My name is Daniela... "dah · nyeh · lah"
You guys have all become familiar with me across my social channels as “Dani”. In fact, for purposes of branding, it actually was a brilliant idea. But the truth is that going by “Dani” wasn’t a marketing technique or even part of a well thought out business plan. Choosing to identify as “Dani” was an example of how extreme and how far I would go violating my own personal boundaries. The catalyst behind the birth of “Dani” was a chef instructor I had in 2005 . Not only was he the most difficult instructor throughout my entire culinary school career, he was also one of my very first experiences with trying to enter an unfriendly, male dominated profession.
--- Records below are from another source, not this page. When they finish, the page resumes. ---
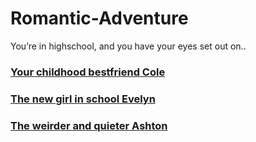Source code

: # Romantic-Adventure

You’re in highschool, and you have your eyes set out on..

### [Your childhood bestfriend Cole](Cole.md)
### [The new girl in school Evelyn](Evelyn)
### [The weirder and quieter Ashton](Ashton)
Putting all the blame on who we’ll call Chef Misogynist, for privacy reasons, for choosing to start identifying as “Dani” would simply be unfair as I had been called Danielle my entire life. Despite the one “L” and the “A” at the end, despite me saying my name in every introduction or presentation, despite my thick accent and difficulties with the language, I was always “DANIELLE”. Hearing that name was like a searing poke in my chest. As a child with undiagnosed ADHD and RSD, to me it sounded like-
You arent important enough to learn your name.
Your name is weird.
Same difference.
Why does it matter? Tomayto, tomahto?
(TW) Another beaner/spick unwilling to assimilate. You’re in America!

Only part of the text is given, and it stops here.